As the term-document matrix summary shows, the matrix is sparse, with only 266,597 entries out of the possible 3.4 trillion entries. In fact, the following histogram shows that most of the bigrams are used 10 or fewer times:

I then wanted to get a sense of the most common bigram phrases among those generated. Using the findfreqwords() function I was able to produce vectors of the most common words.

library(tm)
findFreqTerms(tdm, lowfreq = 200)

##  [1] "a great"    "and i"      "are you"    "at the"     "for a"     
##  [6] "for the"    "going to"   "have a"     "have to"    "i am"      
## [11] "i dont"     "i have"     "i just"     "i know"     "i love"    
## [16] "i think"    "i was"      "if you"     "in a"       "in the"    
## [21] "is a"       "is the"     "it was"     "need to"    "of the"    
## [26] "on the"     "so much"    "thank you"  "thanks for" "to be"     
## [31] "to get"     "to see"     "to the"     "want to"    "will be"   
## [36] "with the"   "you are"

This output shows bigrams with at least 200 occurences in the corpus. Some of the phrases are common phrases in English that include articles and so-called “stop words.” While natural language processing often removes these words from the corpus when attempting to determine topics or sentiment, I have left them here since my main concern is with predicting the next word the user would like to type. I then changed the function to include only those phrases with at least 500 occurences in the corpus:

findFreqTerms(tdm, lowfreq = 500)

## [1] "for the" "in the"  "of the"  "on the"

Here the list has been narrowed to phrases which are surely the most common in the English language: a preposition combined with ‘the’.

Part II: Blog data

Data Description

The blog data consisted of 899,288 lines of text written in English.

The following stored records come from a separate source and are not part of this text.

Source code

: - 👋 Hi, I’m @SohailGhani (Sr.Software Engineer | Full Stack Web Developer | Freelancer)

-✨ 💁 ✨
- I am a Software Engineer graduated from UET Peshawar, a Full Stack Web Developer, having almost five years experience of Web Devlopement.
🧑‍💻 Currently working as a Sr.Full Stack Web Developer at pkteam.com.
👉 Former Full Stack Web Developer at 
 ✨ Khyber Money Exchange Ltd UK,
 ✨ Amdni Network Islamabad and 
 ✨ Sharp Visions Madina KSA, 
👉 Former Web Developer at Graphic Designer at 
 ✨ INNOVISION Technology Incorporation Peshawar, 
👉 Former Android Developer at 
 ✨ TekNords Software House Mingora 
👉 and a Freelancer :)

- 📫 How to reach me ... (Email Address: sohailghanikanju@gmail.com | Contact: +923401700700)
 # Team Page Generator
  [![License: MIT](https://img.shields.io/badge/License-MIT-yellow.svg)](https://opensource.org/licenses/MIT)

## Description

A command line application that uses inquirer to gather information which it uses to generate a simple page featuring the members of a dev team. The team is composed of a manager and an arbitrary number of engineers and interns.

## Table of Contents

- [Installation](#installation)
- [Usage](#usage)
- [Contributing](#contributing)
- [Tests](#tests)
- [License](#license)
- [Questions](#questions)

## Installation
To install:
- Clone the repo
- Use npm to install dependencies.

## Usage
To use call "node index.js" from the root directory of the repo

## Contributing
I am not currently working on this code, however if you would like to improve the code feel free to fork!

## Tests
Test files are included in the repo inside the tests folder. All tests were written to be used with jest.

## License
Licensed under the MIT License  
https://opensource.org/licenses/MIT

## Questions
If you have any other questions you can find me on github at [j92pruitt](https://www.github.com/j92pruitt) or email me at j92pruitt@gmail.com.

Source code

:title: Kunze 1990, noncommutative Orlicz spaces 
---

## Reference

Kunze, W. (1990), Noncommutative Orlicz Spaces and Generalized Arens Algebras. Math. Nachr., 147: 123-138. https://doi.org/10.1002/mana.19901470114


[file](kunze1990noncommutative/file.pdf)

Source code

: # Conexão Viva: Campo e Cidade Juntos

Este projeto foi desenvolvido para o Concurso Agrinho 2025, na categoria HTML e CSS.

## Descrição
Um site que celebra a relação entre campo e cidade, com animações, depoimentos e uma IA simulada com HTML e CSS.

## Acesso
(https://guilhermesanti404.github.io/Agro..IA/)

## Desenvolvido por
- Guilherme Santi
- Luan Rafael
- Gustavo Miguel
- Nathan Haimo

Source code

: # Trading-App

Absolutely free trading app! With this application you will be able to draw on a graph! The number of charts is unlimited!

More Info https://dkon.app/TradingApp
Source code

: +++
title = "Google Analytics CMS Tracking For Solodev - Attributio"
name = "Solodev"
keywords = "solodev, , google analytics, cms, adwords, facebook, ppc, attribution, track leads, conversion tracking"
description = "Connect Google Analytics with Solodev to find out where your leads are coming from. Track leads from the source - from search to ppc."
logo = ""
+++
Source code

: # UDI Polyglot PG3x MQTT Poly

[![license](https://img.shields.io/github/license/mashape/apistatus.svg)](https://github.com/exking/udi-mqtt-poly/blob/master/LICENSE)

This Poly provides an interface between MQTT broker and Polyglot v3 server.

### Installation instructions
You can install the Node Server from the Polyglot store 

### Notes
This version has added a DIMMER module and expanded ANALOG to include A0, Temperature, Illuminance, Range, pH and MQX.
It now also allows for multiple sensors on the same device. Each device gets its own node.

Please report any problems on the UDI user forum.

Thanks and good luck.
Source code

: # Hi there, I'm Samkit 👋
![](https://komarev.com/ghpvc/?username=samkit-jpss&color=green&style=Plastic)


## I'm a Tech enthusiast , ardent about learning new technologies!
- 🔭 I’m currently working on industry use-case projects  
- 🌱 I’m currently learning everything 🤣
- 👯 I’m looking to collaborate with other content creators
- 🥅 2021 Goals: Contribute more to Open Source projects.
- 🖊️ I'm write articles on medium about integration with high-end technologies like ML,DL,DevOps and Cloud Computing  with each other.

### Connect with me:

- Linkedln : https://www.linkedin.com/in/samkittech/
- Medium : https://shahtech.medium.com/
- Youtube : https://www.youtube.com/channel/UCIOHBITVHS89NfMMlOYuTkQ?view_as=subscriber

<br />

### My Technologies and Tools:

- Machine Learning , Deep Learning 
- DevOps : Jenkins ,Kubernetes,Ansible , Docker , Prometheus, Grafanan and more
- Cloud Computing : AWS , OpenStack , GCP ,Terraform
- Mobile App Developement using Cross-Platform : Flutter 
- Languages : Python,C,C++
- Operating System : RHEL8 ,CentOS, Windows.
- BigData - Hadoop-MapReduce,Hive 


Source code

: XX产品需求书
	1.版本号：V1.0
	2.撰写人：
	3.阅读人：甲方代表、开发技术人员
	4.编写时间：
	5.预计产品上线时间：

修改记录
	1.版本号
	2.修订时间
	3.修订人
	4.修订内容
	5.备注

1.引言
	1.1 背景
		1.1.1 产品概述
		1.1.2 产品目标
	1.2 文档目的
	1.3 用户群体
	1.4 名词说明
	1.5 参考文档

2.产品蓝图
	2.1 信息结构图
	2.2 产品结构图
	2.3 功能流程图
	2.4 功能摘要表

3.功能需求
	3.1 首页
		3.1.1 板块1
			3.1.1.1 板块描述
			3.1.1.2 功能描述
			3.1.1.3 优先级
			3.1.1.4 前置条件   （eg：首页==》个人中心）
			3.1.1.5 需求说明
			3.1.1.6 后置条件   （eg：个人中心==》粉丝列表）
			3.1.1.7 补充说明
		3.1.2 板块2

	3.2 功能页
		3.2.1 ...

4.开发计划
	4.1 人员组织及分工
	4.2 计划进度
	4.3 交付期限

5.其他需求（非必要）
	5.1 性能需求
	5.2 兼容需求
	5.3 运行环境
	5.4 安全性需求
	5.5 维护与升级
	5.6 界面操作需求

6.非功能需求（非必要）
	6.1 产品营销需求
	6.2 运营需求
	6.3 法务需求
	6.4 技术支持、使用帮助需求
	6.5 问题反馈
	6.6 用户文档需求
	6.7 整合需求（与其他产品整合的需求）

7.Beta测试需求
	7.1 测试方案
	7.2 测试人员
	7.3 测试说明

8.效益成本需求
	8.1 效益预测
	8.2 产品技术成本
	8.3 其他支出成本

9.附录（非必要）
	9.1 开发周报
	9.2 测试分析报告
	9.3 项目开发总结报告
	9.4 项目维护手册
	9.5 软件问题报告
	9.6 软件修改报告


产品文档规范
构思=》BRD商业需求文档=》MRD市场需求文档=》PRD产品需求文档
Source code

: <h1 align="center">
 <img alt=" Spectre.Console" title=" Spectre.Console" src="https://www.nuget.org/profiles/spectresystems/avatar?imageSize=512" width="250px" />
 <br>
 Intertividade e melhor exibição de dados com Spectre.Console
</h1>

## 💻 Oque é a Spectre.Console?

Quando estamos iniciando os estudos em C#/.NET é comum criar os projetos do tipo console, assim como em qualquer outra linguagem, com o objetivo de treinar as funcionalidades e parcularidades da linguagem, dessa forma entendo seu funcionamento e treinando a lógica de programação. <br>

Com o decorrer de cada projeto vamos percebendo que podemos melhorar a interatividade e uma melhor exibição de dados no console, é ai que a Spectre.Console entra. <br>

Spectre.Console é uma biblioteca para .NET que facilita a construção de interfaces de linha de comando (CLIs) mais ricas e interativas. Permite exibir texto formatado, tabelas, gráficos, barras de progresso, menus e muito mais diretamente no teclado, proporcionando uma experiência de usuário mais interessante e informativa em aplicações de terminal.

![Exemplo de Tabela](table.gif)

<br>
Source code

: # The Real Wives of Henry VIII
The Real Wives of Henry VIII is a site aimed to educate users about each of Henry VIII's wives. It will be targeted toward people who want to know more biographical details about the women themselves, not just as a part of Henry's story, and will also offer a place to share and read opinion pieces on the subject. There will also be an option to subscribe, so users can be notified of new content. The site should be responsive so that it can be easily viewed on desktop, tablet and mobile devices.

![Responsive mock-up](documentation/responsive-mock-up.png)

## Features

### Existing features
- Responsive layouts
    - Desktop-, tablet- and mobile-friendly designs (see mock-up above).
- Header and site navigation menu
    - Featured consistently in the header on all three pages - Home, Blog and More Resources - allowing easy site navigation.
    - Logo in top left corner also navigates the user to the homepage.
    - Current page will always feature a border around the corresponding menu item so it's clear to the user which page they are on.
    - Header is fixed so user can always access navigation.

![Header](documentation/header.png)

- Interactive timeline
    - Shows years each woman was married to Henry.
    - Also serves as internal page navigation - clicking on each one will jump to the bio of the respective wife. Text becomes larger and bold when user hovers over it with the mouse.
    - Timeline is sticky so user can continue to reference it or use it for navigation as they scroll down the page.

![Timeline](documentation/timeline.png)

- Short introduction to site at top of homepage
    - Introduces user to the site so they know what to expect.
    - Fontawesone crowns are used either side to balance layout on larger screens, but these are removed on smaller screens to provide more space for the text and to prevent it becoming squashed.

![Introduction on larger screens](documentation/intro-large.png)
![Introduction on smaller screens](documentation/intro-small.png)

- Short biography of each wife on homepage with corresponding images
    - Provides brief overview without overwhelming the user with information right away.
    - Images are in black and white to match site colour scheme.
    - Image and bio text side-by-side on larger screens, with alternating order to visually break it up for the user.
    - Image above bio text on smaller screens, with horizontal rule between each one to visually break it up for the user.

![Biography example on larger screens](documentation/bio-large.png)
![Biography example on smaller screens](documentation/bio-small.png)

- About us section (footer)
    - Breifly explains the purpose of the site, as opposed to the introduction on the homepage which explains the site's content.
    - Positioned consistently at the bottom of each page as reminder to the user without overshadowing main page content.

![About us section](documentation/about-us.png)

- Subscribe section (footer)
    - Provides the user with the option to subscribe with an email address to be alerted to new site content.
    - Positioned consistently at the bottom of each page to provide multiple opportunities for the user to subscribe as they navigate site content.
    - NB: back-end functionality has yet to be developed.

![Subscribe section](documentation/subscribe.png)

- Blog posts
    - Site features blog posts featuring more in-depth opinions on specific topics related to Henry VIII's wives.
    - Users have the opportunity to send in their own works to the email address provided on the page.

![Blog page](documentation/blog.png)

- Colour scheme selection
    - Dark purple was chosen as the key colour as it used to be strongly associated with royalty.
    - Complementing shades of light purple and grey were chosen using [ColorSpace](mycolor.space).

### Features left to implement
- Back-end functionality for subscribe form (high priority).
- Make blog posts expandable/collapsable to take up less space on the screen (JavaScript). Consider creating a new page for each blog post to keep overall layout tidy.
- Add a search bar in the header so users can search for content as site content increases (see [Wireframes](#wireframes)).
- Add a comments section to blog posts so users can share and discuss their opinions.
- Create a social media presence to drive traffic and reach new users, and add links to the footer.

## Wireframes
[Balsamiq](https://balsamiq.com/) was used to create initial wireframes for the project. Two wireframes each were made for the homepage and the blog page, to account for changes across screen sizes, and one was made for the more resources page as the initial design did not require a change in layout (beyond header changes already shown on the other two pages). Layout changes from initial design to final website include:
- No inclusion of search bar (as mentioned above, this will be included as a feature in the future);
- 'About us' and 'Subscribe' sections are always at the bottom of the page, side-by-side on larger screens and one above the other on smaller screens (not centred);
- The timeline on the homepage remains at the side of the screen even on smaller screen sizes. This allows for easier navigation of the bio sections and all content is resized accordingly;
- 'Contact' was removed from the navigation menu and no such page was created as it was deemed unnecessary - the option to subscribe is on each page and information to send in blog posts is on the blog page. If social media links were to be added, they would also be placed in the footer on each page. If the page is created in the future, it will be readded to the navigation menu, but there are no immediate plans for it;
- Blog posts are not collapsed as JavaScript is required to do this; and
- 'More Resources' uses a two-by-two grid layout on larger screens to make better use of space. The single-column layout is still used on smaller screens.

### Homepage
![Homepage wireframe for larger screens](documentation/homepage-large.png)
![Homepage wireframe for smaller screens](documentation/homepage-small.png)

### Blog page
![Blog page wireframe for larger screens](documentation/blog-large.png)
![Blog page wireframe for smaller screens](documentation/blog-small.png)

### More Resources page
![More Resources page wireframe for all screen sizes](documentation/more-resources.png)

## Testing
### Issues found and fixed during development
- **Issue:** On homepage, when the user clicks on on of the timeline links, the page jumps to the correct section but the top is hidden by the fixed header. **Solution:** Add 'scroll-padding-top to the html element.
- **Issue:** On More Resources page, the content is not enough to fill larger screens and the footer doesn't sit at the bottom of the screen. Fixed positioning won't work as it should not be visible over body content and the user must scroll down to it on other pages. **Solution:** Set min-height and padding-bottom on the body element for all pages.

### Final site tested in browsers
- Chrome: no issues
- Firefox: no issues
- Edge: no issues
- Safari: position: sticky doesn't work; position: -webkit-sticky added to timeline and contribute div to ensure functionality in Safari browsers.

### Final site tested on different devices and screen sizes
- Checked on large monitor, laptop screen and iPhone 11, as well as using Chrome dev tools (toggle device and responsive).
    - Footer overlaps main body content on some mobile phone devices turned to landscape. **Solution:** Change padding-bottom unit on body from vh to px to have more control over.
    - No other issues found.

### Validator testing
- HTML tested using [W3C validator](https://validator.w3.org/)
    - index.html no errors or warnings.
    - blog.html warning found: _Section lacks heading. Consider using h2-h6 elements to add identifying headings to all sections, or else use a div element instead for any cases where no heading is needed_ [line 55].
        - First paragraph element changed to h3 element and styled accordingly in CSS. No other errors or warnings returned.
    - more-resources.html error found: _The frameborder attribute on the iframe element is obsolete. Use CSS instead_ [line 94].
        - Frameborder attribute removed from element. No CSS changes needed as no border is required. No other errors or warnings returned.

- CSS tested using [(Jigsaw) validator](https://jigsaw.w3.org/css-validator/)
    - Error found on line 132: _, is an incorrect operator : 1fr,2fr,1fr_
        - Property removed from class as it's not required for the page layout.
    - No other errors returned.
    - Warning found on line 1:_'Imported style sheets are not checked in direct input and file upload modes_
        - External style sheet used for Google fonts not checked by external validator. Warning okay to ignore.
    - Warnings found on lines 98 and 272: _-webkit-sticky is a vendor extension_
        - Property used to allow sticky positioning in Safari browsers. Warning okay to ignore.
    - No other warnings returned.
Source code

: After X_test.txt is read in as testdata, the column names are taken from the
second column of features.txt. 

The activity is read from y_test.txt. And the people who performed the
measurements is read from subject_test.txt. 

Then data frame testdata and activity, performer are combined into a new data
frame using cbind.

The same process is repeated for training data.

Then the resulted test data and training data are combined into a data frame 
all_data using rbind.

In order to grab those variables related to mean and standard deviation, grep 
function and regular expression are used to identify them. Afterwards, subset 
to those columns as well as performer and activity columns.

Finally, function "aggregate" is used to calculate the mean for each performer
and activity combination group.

Again, because of the size of the data file, a 1% random sample of the data was used, and had 8,992 lines.

Descriptive Analysis

The term-document matrix (tdm) from the bigrams of the blog data showed that there were 184,324 bigrams in the 8,990 documents:

## <<TermDocumentMatrix (terms: 184324, documents: 8990)>>
## Non-/sparse entries: 345691/1656727069
## Sparsity           : 100%
## Maximal term length: 98
## Weighting          : term frequency (tf)

The term-document matrix summary shows us again a sparse matrix, with 345,691 entries out of the possible 1.7 trillion entries. Like in the Twitter data, the histogram again shows that most of the bigrams are used 10 or fewer times:

Here there are many bigrams that have at least 200 usages, much like the Twitter data:

library(tm)
findFreqTerms(tdm, lowfreq = 200)

##  [1] "a few"     "a lot"     "all the"   "and a"     "and i"    
##  [6] "and the"   "as a"      "at the"    "but i"     "by the"   
## [11] "for a"     "for the"   "from the"  "going to"  "have a"   
## [16] "have been" "have to"   "i am"      "i dont"    "i had"    
## [21] "i have"    "i think"   "i was"     "if you"    "in a"     
## [26] "in my"     "in the"    "into the"  "is a"      "is the"   
## [31] "it is"     "it was"    "of a"      "of my"     "of the"   
## [36] "on the"    "one of"    "out of"    "that i"    "that the" 
## [41] "the first" "the same"  "they are"  "this is"   "to be"    
## [46] "to do"     "to get"    "to make"   "to the"    "want to"  
## [51] "was a"     "when i"    "will be"   "with a"    "with the" 
## [56] "you can"

In these data the phrases are much more formal, and less elemental than in the Twitter data. In hindsight this is sensible, since blogs tend to be more focused than Tweets. It is also noticable that there are more high-frequency bigrams in the blog data. This too makes sense, as blogs should create clusters of text that are about similar topics, and thus might produce more commonly used bigrams. This may also stem from the fact that there are likely fewer authors in the blog data, and individual people tend to use the same gramattical construction often.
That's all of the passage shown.